**WHAT IS REQUIRED:** From the line containing "setTotalNominalCapital(String totalNominalCapital) |" through the last line of the entries, set down every line exactly and add nothing.

**MATERIALS PROVIDED:**
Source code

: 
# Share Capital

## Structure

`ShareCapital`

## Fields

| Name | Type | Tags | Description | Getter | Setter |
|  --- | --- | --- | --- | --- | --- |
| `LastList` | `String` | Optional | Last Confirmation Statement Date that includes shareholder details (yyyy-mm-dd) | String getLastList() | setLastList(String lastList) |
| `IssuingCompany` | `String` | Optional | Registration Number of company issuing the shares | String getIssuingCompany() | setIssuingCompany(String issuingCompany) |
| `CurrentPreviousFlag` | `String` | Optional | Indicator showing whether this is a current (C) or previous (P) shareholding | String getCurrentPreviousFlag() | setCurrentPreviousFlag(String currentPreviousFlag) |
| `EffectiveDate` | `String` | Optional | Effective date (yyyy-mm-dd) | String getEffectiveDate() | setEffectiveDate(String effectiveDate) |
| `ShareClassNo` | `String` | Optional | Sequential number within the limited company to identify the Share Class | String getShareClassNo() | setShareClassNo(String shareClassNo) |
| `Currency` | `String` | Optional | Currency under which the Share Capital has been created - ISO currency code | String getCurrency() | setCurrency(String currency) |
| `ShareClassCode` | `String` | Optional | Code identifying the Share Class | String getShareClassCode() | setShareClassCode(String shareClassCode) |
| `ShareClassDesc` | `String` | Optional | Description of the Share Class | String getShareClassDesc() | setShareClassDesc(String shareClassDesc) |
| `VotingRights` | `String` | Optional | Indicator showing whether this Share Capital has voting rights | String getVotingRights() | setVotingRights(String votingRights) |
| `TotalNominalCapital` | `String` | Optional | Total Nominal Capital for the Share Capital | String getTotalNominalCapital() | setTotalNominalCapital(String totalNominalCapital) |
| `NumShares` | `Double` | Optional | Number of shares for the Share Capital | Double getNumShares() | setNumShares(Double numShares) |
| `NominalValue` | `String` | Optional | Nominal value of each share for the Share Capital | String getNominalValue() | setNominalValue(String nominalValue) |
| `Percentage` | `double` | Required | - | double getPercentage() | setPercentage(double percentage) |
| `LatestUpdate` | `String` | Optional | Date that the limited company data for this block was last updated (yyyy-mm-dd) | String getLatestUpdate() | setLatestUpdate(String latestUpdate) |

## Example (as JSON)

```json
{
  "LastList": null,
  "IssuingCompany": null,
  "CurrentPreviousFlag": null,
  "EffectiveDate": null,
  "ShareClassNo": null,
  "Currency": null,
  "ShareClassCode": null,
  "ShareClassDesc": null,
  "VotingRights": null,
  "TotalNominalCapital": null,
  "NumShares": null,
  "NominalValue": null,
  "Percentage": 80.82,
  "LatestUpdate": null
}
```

**ANSWER BELOW:**
| `TotalNominalCapital` | `String` | Optional | Total Nominal Capital for the Share Capital | String getTotalNominalCapital() | setTotalNominalCapital(String totalNominalCapital) |
| `NumShares` | `Double` | Optional | Number of shares for the Share Capital | Double getNumShares() | setNumShares(Double numShares) |
| `NominalValue` | `String` | Optional | Nominal value of each share for the Share Capital | String getNominalValue() | setNominalValue(String nominalValue) |
| `Percentage` | `double` | Required | - | double getPercentage() | setPercentage(double percentage) |
| `LatestUpdate` | `String` | Optional | Date that the limited company data for this block was last updated (yyyy-mm-dd) | String getLatestUpdate() | setLatestUpdate(String latestUpdate) |

## Example (as JSON)

```json
{
  "LastList": null,
  "IssuingCompany": null,
  "CurrentPreviousFlag": null,
  "EffectiveDate": null,
  "ShareClassNo": null,
  "Currency": null,
  "ShareClassCode": null,
  "ShareClassDesc": null,
  "VotingRights": null,
  "TotalNominalCapital": null,
  "NumShares": null,
  "NominalValue": null,
  "Percentage": 80.82,
  "LatestUpdate": null
}
```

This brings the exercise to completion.